++++ SUPPLIED MATERIAL ++++
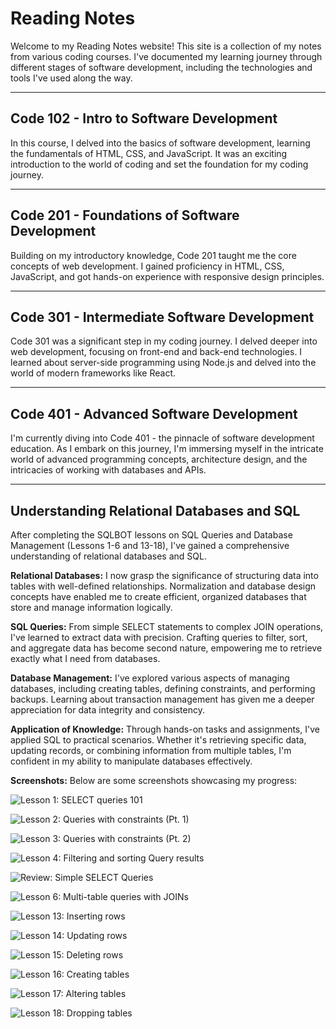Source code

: # Reading Notes

Welcome to my Reading Notes website! This site is a collection of my notes from various coding courses. I've documented my learning journey through different stages of software development, including the technologies and tools I've used along the way.

---

## Code 102 - Intro to Software Development

In this course, I delved into the basics of software development, learning the fundamentals of HTML, CSS, and JavaScript. It was an exciting introduction to the world of coding and set the foundation for my coding journey.

---

## Code 201 - Foundations of Software Development

Building on my introductory knowledge, Code 201 taught me the core concepts of web development. I gained proficiency in HTML, CSS, JavaScript, and got hands-on experience with responsive design principles.

---

## Code 301 - Intermediate Software Development

Code 301 was a significant step in my coding journey. I delved deeper into web development, focusing on front-end and back-end technologies. I learned about server-side programming using Node.js and delved into the world of modern frameworks like React.

---

## Code 401 - Advanced Software Development

I'm currently diving into Code 401 - the pinnacle of software development education. As I embark on this journey, I'm immersing myself in the intricate world of advanced programming concepts, architecture design, and the intricacies of working with databases and APIs.

---

## Understanding Relational Databases and SQL

After completing the SQLBOT lessons on SQL Queries and Database Management (Lessons 1-6 and 13-18), I've gained a comprehensive understanding of relational databases and SQL.

**Relational Databases:** I now grasp the significance of structuring data into tables with well-defined relationships. Normalization and database design concepts have enabled me to create efficient, organized databases that store and manage information logically.

**SQL Queries:** From simple SELECT statements to complex JOIN operations, I've learned to extract data with precision. Crafting queries to filter, sort, and aggregate data has become second nature, empowering me to retrieve exactly what I need from databases.

**Database Management:** I've explored various aspects of managing databases, including creating tables, defining constraints, and performing backups. Learning about transaction management has given me a deeper appreciation for data integrity and consistency.

**Application of Knowledge:** Through hands-on tasks and assignments, I've applied SQL to practical scenarios. Whether it's retrieving specific data, updating records, or combining information from multiple tables, I'm confident in my ability to manipulate databases effectively.

**Screenshots:** Below are some screenshots showcasing my progress:

![Lesson 1: SELECT queries 101](./imgs/1.png)

![Lesson 2: Queries with constraints (Pt. 1)](./imgs/2.png)

![Lesson 3: Queries with constraints (Pt. 2)](./imgs/3.png)

![Lesson 4: Filtering and sorting Query results](./imgs/4.png)

![Review: Simple SELECT Queries](./imgs/5.png)

![Lesson 6: Multi-table queries with JOINs](./imgs/6.png)

![Lesson 13: Inserting rows](./imgs/13.png)

![Lesson 14: Updating rows](./imgs/14.png)

![Lesson 15: Deleting rows](./imgs/15.png)

![Lesson 16: Creating tables](./imgs/16.png)

![Lesson 17: Altering tables](./imgs/17.png)

![Lesson 18: Dropping tables](./imgs/18.png)
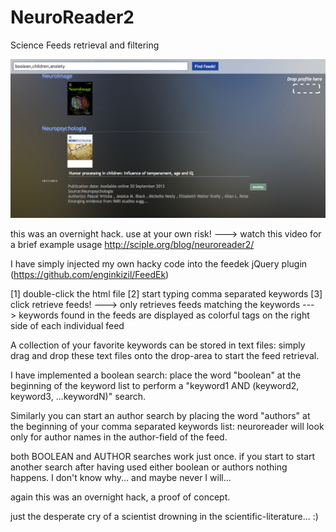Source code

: NeuroReader2
============

Science Feeds retrieval and filtering

![Alt text](https://github.com/sciple/NeuroReader2/blob/master/images/Screen_Shot.png "Optional title")


this was an overnight hack. use at your own risk!
---> watch this video for a brief example usage http://sciple.org/blog/neuroreader2/

I have simply injected my own hacky code into the feedek jQuery plugin (https://github.com/enginkizil/FeedEk)

[1] double-click the html file
[2] start typing comma separated keywords
[3] click retrieve feeds!
---> only retrieves feeds matching the keywords
---> keywords found in the feeds are displayed as colorful tags on the right side of each individual feed

A collection of your favorite keywords can be stored in text files: simply drag and drop these text files onto the drop-area to start the feed retrieval.

I have implemented a boolean search:
place the word "boolean" at the beginning of the keyword list to perform a "keyword1 AND (keyword2, keyword3, ...keywordN)" search.

Similarly you can start an author search by placing the word "authors" at the beginning of your comma separated keywords list: neuroreader will look only for author names in the author-field of the feed.

both BOOLEAN and AUTHOR searches work just once. if you start to start another search after having used either boolean or authors nothing happens. I don't know why... and maybe never I will...

again this was an overnight hack, a proof of concept.

just the desperate cry of a scientist drowning in the scientific-literature...
:)
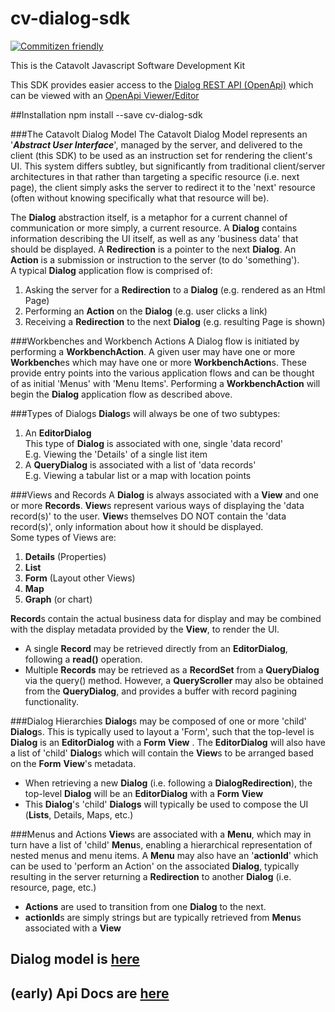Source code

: cv-dialog-sdk
=========
[![Commitizen friendly](https://img.shields.io/badge/commitizen-friendly-brightgreen.svg)](http://commitizen.github.io/cz-cli/)


This is the Catavolt Javascript Software Development Kit

This SDK provides easier access to the [Dialog REST API (OpenApi)](https://dialog.hxgn-api.net/v0/openapi.yaml)
which can be viewed with an [OpenApi Viewer/Editor](http://editor.swagger.io)

##Installation
npm install --save cv-dialog-sdk  


###The Catavolt Dialog Model
The Catavolt Dialog Model represents an '***Abstract User Interface***', managed by the server, and delivered to the 
client
 (this SDK) to be used as an instruction set for rendering the client's UI.  This system differs subtley, but 
 significantly from traditional client/server architectures in that rather than targeting a specific resource (i.e. 
 next page), the client simply asks the server to redirect it to the 'next' resource (often without knowing 
 specifically what that resource will be).  
 
The **Dialog** abstraction itself, is a metaphor for a current channel of communication or more simply, a current 
resource.  A **Dialog** contains information describing the UI itself, as well as any 'business data' that should be 
displayed.  A **Redirection** is a pointer to the next **Dialog**.  An **Action** is a submission or instruction to the
server (to do 'something').  
A typical **Dialog** application flow is comprised of:  


1) Asking the server for a **Redirection** to a **Dialog** (e.g. rendered as an Html Page)
2) Performing an **Action** on the **Dialog** (e.g. user clicks a link) 
3) Receiving a **Redirection** to the next **Dialog** (e.g. resulting Page is shown)

###Workbenches and Workbench Actions
A Dialog flow is initiated by performing a **WorkbenchAction**.  A given user may have one or more **Workbench**es 
which may have one or more **WorkbenchAction**s.  These provide entry points into the various application flows and can
 be thought of as initial 'Menus' with 'Menu Items'.  Performing a **WorkbenchAction** will begin the **Dialog** 
 application flow as described above.
 
 ###Types of Dialogs
 **Dialog**s will always be one of two subtypes:  
 1) An **EditorDialog**  
 This type of **Dialog** is associated with one, single 'data record'   
 E.g.  Viewing the 'Details' of a single list item  
 2) A **QueryDialog** is associated with a list of 'data records'  
 E.g.  Viewing a tabular list or a map with location points  
 
###Views and Records
A **Dialog** is always associated with a **View** and one or more **Records**.  **View**s represent various ways
 of displaying the 'data record(s)' to the user.  **View**s themselves DO NOT contain the 'data record(s)',
  only information about how it 
should be displayed.  
Some types of Views are:
1) **Details** (Properties)
2) **List**
3) **Form** (Layout other Views)
4) **Map**
5) **Graph** (or chart)  

**Record**s contain the actual business data for display and may be combined with the display metadata provided by 
the **View**, to render the UI.  
* A single **Record** may be retrieved directly from an **EditorDialog**, following a **read()** operation.  
* Multiple **Records** may be retrieved as a **RecordSet** from a **QueryDialog** via the query() method.
  However, a **QueryScroller** may also be obtained from the **QueryDialog**, and provides a buffer with record 
  pagining functionality.
 
 ###Dialog Hierarchies
**Dialog**s may be composed of one or more 'child' **Dialog**s. This is typically used to layout a 
'Form', such that the top-level is **Dialog** is an **EditorDialog** with a **Form** **View** .  The **EditorDialog**
 will also have a list of 'child' **Dialog**s which will contain the **View**s to be arranged based on the **Form** 
 **View**'s metadata.
* When retrieving a new **Dialog** (i.e. following a **DialogRedirection**), the top-level **Dialog** will be an 
**EditorDialog** with a **Form** **View**
* This **Dialog**'s 'child' **Dialogs** will typically be used to compose the UI (**Lists**, Details, Maps, etc.)

  
###Menus and Actions
**View**s are associated with a **Menu**, which may in turn have a list of 'child' **Menu**s, enabling a hierarchical
 representation of nested menus and menu items.  A **Menu** may also have an '**actionId**' which can be used to 
 'perform an Action' on the associated **Dialog**, typically resulting in the server returning a **Redirection** to 
 another **Dialog** (i.e. resource, page, etc.)
 * **Actions** are used to transition from one **Dialog** to the next.
 * **actionId**s are simply strings but are typically retrieved from **Menu**s associated with a **View**


## Dialog model is [here](https://rawgit.com/catavolt-oss/cv-dialog-sdk/master/docs/dialog_model.pdf)
## (early) Api Docs are [here](https://rawgit.com/catavolt-oss/cv-dialog-sdk/master/docs/cv-dialog-sdk/index.html)


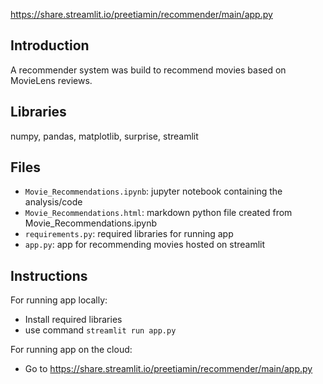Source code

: https://share.streamlit.io/preetiamin/recommender/main/app.py

## Introduction
A recommender system was build to recommend movies based on MovieLens reviews.

## Libraries
numpy, pandas, matplotlib, surprise, streamlit

## Files

- `Movie_Recommendations.ipynb`: jupyter notebook containing the analysis/code
- `Movie_Recommendations.html`: markdown python file created from Movie_Recommendations.ipynb
- `requirements.py`: required libraries for running app
- `app.py`: app for recommending movies hosted on streamlit

## Instructions

For running app locally:
- Install required libraries
- use command `streamlit run app.py`

For running app on the cloud:
- Go to https://share.streamlit.io/preetiamin/recommender/main/app.py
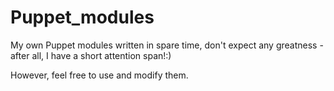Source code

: # Puppet_modules
My own Puppet modules written in spare time, don't expect any greatness - after all, I have a short attention span!:)

However, feel free to use and modify them.
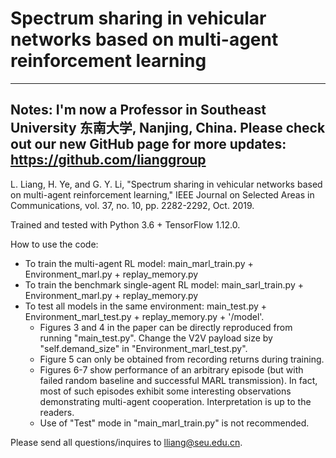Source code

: # Spectrum sharing in vehicular networks based on multi-agent reinforcement learning

----
Notes: I'm now a Professor in Southeast University 东南大学, Nanjing, China. Please check out our new GitHub page for more updates: https://github.com/lianggroup
---

L. Liang, H. Ye, and G. Y. Li, "Spectrum sharing in vehicular networks based on multi-agent reinforcement learning," IEEE Journal on Selected Areas in Communications, vol. 37, no. 10, pp. 2282-2292, Oct. 2019. 

Trained and tested with Python 3.6 + TensorFlow 1.12.0. 

How to use the code:

- To train the multi-agent RL model: main_marl_train.py + Environment_marl.py + replay_memory.py
- To train the benchmark single-agent RL model: main_sarl_train.py + Environment_marl.py + replay_memory.py
- To test all models in the same environment: main_test.py + Environment_marl_test.py + replay_memory.py + '/model'. 
  - Figures 3 and 4 in the paper can be directly reproduced from running "main_test.py". Change the V2V payload size by "self.demand_size" in "Environment_marl_test.py".
  - Figure 5 can only be obtained from recording returns during training. 
  - Figures 6-7 show performance of an arbitrary episode (but with failed random baseline and successful MARL transmission). In fact, most of such episodes exhibit some interesting observations demonstrating multi-agent cooperation. Interpretation is up to the readers. 
  - Use of "Test" mode in "main_marl_train.py" is not recommended. 

Please send all questions/inquires to lliang@seu.edu.cn.
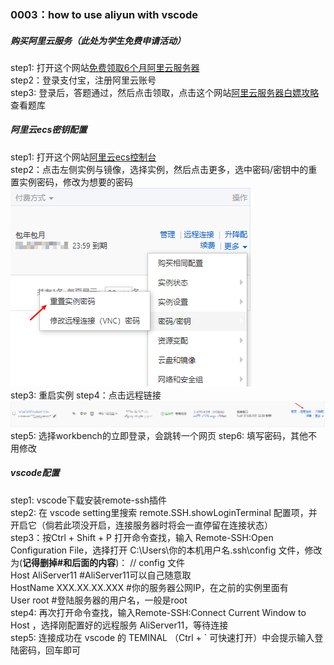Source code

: ### 0003：how to use aliyun with vscode

##### 购买阿里云服务（此处为学生免费申请活动）
step1: 打开这个网站[免费领取6个月阿里云服务器](https://link.zhihu.com/?target=https%3A//developer.aliyun.com/adc/student)  
step2：登录支付宝，注册阿里云账号  
step3: 登录后，答题通过，然后点击领取，点击这个网站[阿里云服务器白嫖攻略](https://www.cnblogs.com/HGNET/p/12397741.html)查看题库

##### 阿里云ecs密钥配置
step1: 打开这个网站[阿里云ecs控制台](https://ecs.console.aliyun.com/)  
step2：点击左侧实例与镜像，选择实例，然后点击更多，选中密码/密钥中的重置实例密码，修改为想要的密码![重置密码](https://github.com/linyang23/Q-A-in-level-2/blob/master/photo/restartkey.png)  
step3: 重启实例
step4：点击远程链接![远程连接](https://github.com/linyang23/Q-A-in-level-2/blob/master/photo/farconnect.png)  
step5: 选择workbench的立即登录，会跳转一个网页
step6: 填写密码，其他不用修改

##### vscode配置
step1: vscode下载安装remote-ssh插件  
step2: 在 vscode setting里搜索 remote.SSH.showLoginTerminal 配置项，并开启它（倘若此项没开启，连接服务器时将会一直停留在连接状态）  
step3：按Ctrl + Shift + P 打开命令查找，输入 Remote-SSH:Open Configuration File，选择打开 C:\Users\你的本机用户名\.ssh\config 文件，修改为(**记得删掉#和后面的内容**)：
// config 文件  
Host AliServer11  #AliServer11可以自己随意取    
    HostName XXX.XX.XX.XXX  #你的服务器公网IP，在之前的实例里面有  
    User root  #登陆服务器的用户名，一般是root  
step4: 再次打开命令查找，输入Remote-SSH:Connect Current Window to Host ，选择刚配置好的远程服务 AliServer11，等待连接  
step5: 连接成功在 vscode 的 TEMINAL （Ctrl + ` 可快速打开）中会提示输入登陆密码，回车即可  

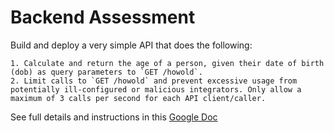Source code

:# Backend Assessment

Build and deploy a very simple API that does the following:

    1. Calculate and return the age of a person, given their date of birth (dob) as query parameters to `GET /howold`.
    2. Limit calls to `GET /howold` and prevent excessive usage from potentially ill-configured or malicious integrators. Only allow a maximum of 3 calls per second for each API client/caller.

See full details and instructions in this [Google Doc](https://docs.google.com/document/d/1ma5vKz0j34gwI9WYrZddMM1ENlQddGOVFJ5qdSq2QlQ)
++++
(EXERCISE AIM): Reproduce, exactly as they stand in the data above, the lines from the one that holds "single list item" to the one that holds "5) **Graph** (or chart)", inclusive.

(EXERCISE RESULT):
 E.g.  Viewing the 'Details' of a single list item  
 2) A **QueryDialog** is associated with a list of 'data records'  
 E.g.  Viewing a tabular list or a map with location points  
 
###Views and Records
A **Dialog** is always associated with a **View** and one or more **Records**.  **View**s represent various ways
 of displaying the 'data record(s)' to the user.  **View**s themselves DO NOT contain the 'data record(s)',
  only information about how it 
should be displayed.  
Some types of Views are:
1) **Details** (Properties)
2) **List**
3) **Form** (Layout other Views)
4) **Map**
5) **Graph** (or chart)  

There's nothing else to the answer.